**Problem to work on**: Beneath this instruction is a listing; print exactly the lines in it starting at the line that contains "Kichererbsen in einem" and going through the line that contains "abschmecken und anrichten, siehe".

(Beginning of Source records)

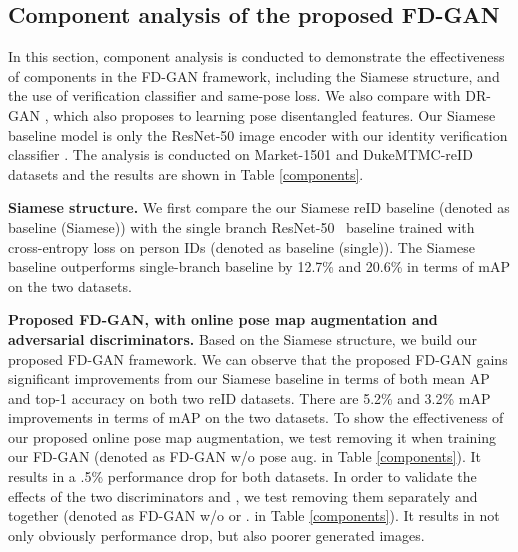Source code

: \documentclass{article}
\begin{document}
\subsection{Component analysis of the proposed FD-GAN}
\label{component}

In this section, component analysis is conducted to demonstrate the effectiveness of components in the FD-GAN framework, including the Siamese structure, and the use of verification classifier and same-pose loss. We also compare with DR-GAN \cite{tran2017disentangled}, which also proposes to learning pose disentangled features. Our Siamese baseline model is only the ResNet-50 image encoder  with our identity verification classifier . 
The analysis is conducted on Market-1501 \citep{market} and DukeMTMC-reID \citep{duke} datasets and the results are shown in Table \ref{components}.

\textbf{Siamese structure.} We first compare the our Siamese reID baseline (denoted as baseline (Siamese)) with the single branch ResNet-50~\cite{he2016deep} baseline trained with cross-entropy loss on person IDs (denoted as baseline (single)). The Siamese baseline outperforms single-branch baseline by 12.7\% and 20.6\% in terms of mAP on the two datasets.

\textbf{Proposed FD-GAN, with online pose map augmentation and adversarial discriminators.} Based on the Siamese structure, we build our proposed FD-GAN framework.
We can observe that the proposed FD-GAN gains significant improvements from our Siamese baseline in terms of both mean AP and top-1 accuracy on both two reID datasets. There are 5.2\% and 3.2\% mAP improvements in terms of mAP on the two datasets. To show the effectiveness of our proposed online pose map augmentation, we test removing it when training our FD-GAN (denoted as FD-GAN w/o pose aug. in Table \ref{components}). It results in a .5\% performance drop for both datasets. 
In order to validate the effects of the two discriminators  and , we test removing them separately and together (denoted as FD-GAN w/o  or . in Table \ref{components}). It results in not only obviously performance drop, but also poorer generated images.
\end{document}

(End of Source records)
(Beginning of Source records)

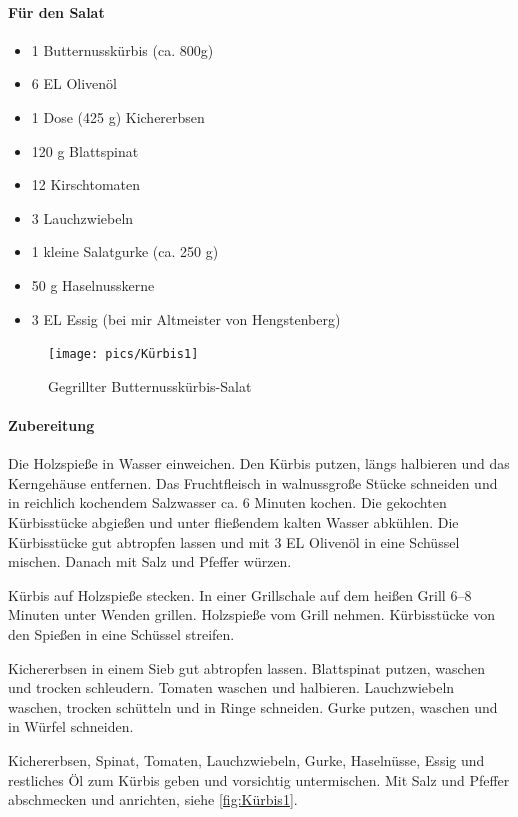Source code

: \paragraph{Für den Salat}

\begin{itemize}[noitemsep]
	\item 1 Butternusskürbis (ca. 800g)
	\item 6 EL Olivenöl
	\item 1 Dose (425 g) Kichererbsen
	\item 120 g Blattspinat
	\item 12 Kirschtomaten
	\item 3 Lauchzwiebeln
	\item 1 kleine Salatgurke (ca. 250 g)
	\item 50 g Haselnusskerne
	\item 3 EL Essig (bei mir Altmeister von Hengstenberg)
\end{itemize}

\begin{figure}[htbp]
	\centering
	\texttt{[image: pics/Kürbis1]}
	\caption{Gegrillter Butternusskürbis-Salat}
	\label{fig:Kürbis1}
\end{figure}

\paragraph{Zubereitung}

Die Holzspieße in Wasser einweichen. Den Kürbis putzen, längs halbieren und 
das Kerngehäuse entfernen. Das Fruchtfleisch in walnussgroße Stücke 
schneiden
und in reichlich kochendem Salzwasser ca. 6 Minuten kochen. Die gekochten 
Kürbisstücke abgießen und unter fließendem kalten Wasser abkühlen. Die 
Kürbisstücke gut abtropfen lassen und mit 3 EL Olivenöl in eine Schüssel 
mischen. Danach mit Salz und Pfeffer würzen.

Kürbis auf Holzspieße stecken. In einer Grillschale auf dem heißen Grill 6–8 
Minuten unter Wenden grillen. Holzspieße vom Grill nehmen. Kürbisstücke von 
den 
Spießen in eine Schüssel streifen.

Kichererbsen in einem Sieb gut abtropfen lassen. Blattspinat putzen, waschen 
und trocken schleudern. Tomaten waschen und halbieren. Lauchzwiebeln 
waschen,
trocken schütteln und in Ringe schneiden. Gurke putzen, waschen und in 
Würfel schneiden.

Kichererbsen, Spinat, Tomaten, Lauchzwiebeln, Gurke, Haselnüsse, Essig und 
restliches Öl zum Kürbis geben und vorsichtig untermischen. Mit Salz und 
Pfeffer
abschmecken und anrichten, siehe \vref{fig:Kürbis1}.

(End of Source records)
(Beginning of Source records)

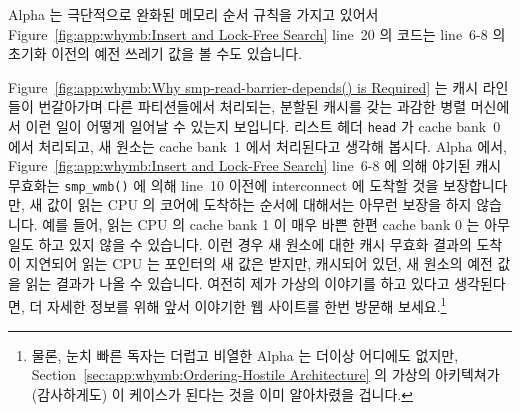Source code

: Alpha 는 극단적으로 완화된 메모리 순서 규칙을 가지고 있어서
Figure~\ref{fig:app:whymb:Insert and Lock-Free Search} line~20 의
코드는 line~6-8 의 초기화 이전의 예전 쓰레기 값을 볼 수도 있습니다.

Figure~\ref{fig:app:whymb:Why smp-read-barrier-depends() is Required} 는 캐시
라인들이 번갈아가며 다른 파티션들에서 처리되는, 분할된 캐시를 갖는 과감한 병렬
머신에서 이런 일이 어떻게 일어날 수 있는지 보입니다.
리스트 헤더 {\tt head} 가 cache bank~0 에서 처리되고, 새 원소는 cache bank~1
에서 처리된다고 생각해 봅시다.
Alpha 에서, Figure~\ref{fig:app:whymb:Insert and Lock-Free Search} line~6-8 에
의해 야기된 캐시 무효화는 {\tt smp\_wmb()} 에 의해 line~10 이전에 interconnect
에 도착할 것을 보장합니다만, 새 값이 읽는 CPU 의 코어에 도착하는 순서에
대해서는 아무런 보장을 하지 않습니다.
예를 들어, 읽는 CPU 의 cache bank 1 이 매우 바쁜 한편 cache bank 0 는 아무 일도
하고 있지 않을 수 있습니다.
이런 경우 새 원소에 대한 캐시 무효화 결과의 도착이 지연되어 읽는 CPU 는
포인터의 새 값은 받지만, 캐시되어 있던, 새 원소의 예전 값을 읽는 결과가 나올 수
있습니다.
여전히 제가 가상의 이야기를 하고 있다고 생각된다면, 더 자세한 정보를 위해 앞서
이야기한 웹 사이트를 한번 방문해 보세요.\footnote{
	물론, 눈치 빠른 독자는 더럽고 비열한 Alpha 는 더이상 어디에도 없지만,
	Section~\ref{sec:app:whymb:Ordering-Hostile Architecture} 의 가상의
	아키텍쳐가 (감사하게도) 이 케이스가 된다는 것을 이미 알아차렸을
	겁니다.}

(End of Source records)

**Reply**:
Kichererbsen in einem Sieb gut abtropfen lassen. Blattspinat putzen, waschen 
und trocken schleudern. Tomaten waschen und halbieren. Lauchzwiebeln 
waschen,
trocken schütteln und in Ringe schneiden. Gurke putzen, waschen und in 
Würfel schneiden.

Kichererbsen, Spinat, Tomaten, Lauchzwiebeln, Gurke, Haselnüsse, Essig und 
restliches Öl zum Kürbis geben und vorsichtig untermischen. Mit Salz und 
Pfeffer
abschmecken und anrichten, siehe \vref{fig:Kürbis1}.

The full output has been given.